Hostilities between Nissan and Renault have plumbed new lows, threatening their two-decade alliance. It’s not clear whether any cease-fire will hold: Saikawa himself has criticized Renault’s plan to stymie Nissan’s board reforms. That, in turn, was an apparent riposte by Renault after Nissan refused to endorse a deal with Fiat Chrysler Automobiles NV.

In the interview, Saikawa described the alliance between Nissan and Renault as a “cradle” for cooperation and value creation. “I am quite convinced we need to work it out, and we will,” he told the newspaper. A representative for Nissan confirmed the interview took place but declined to provide details of the conversation.

Relations between the carmakers were already strained by the arrest in Tokyo last November of Carlos Ghosn, the industry titan who oversaw the manufacturers and their alliance. That crisis triggered plans for sweeping corporate governance reform at Nissan’s board. Saikawa had said it was “most regrettable” that Renault planned to hinder those changes.

The implosion of Renault’s merger plans with Fiat brought the conflict into the open, with Nissan’s reluctance to endorse the deal said to be partially responsible for its failure.

In the aftermath, Renault Chairman Jean-Dominique Senard sent a letter threatening to block Nissan’s plans to overhaul its governance structure — changes that had been hashed out in the wake of the Ghosn scandal. Renault holds a 43 percent stake in the Yokohama-based company.

In an unusual public statement, Nissan on Monday confirmed that it had received the letter, and upbraided Renault for its position. The corporate-governance reform “was discussed thoroughly by Nissan’s board and approved by all board members, including Renault’s own nominees,” Saikawa said in the statement. “Such a stance runs counter to the company’s efforts to improve its corporate governance.”

On Tuesday, Minister of Economy, Trade and Industry Hiroshige Seko expressed “serious concern” about Renault SA’s reported move to block Nissan’s governance reform plan.

“We’re closely watching with serious concern whether Renault will abstain from a vote on the key corporate governance reform or vote for it,” he told a news conference.

Nissan also seized on comments made by the finance minister of France, Renault’s biggest shareholder, that his government is willing to reduce its stake to strengthen the alliance. Nissan, which has long chafed against French influence, would prefer a full exit by the government, people familiar with Nissan’s thinking said, asking not to be identified because the information isn’t public.

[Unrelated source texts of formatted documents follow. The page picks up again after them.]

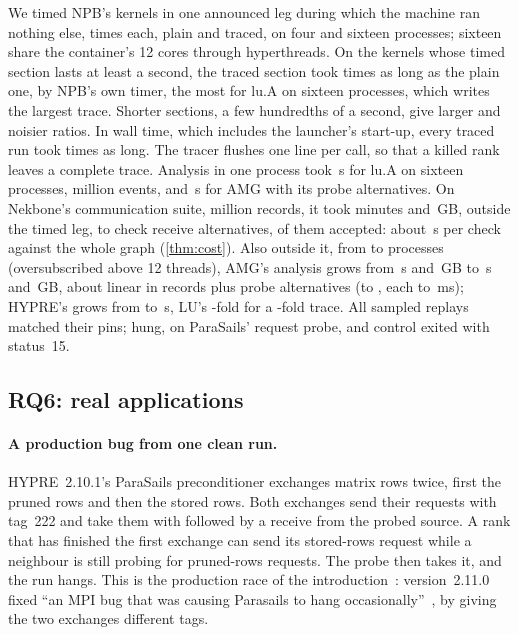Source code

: We timed NPB's kernels in one announced leg during which the machine ran nothing else,
\nEfourReps times each, plain and traced, on four and sixteen processes; sixteen share the
container's 12 cores through hyperthreads. On the kernels whose timed section lasts at least a second, the
traced section took \TraceOverhead times as long as the plain one, by NPB's own timer, the most
for lu.A on sixteen processes, which writes the largest trace. Shorter sections, a few
hundredths of a second, give larger and noisier ratios. In wall time, which includes the
launcher's start-up, every traced run took \TraceOverheadWall times as long.
The tracer flushes one line per call, so that a killed rank leaves a complete trace.
Analysis in one process took \LuAnalysis\,s for lu.A on sixteen processes, \LuEvents million
events, and \AMGtime\,s for AMG with its \nAMGalts probe alternatives. On Nekbone's
communication suite, \NekRecords million records, it took \NekMinutes minutes and \NekGB\,GB,
outside the timed leg, to check \nNekChecked receive alternatives, \nNekAlts of them accepted:
about \NekPerAlt\,s per check against the whole graph (\cref{thm:cost}).
Also outside it, from \nScaleNpMin to \nScaleNpMax processes (oversubscribed above 12
threads), AMG's analysis grows from \ScaleAMGSixteenTime\,s and \ScaleAMGSixteenGB\,GB to
\ScaleAMGSixtyFourTime\,s and \ScaleAMGSixtyFourGB\,GB, about linear in records plus probe alternatives
(\nScaleAMGSixteenProbeAlts to \nScaleAMGSixtyFourProbeAlts, each \ScaleAMGSixteenPerAlt to
\ScaleAMGSixtyFourPerAlt\,ms); HYPRE's grows from \ScaleHypreSixteenTime to \ScaleHypreSixtyFourTime\,s,
LU's \ScaleLuTimeRatio-fold for a \ScaleLuRecordsRatio-fold trace. All \nScaleSample sampled replays
matched their pins; \nScaleSampleUnfinished hung, on ParaSails' request probe, and
\nScaleSampleControlsFailed control exited with status~15.

\subsection{RQ6: real applications}

\paragraph{A production bug from one clean run.} HYPRE~2.10.1's ParaSails preconditioner
exchanges matrix rows twice, first the pruned rows and then the stored rows. Both exchanges
send their requests with tag~222 and take them with 
followed by a receive from the probed source. A rank that has finished the first exchange can
send its stored-rows request while a neighbour is still probing for pruned-rows requests. The
probe then takes it, and the run hangs. This is the production race of the
introduction~\citep{sato17ninja}: version~2.11.0 fixed ``an MPI bug that was causing Parasails to
hang occasionally''~\citep{hypre-changelog}, by giving the two exchanges different tags.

“Overall it is a mess, and just makes a tricky situation worse,” said Janet Lewis, an analyst at Macquarie Capital in Tokyo. “Senard’s threat to abstain on the corporate governance reform is very negative for the alliance.”

Senard, who was brought in by the French government to smooth the relationship with Nissan, has instead pressed Nissan for a merger it didn’t want, then pursued the mega-deal with Fiat Chrysler. In the letter to Nissan, Senard said the French automaker is seeking better representation within Nissan’s plan to set up three committees on nominations, remuneration and auditing, according to a person familiar with the matter, who cautioned that Renault hasn’t made a final decision on its vote and was still in negotiations.

While Renault understands Nissan’s desire to improve its governance, the so-called three board level committees system “should not serve as a tool directed or used against Nissan’s largest shareholder,” the letter said. Nissan shareholders are set to meet on June 25 to vote on the structure.

The latest crisis erupted a week ago, when Renault’s merger talks with Fiat fell apart. Nissan’s two representatives to Renault’s board had planned to abstain on the plan, prompting the French state to pause discussions — which then caused Fiat to pull out.

Even so, chairmen of both Fiat and Renault have since met, and the automakers are looking for ways to revive the merger plan and gain Nissan’s approval, Reuters reported Monday.

French Finance Minister Bruno Le Maire, in Japan to attend G20 meetings, sought to patch up tensions but ended up reminding the Japanese company of his government’s outsized influence over the automakers afforded by its 15 percent stake in Renault.

Renault and Nissan produced a combined 10.6 million vehicles last year. A separation could result in years of disarray because Renault and Nissan cooperate on engineering, manufacturing, supply chain management, purchasing and human resources.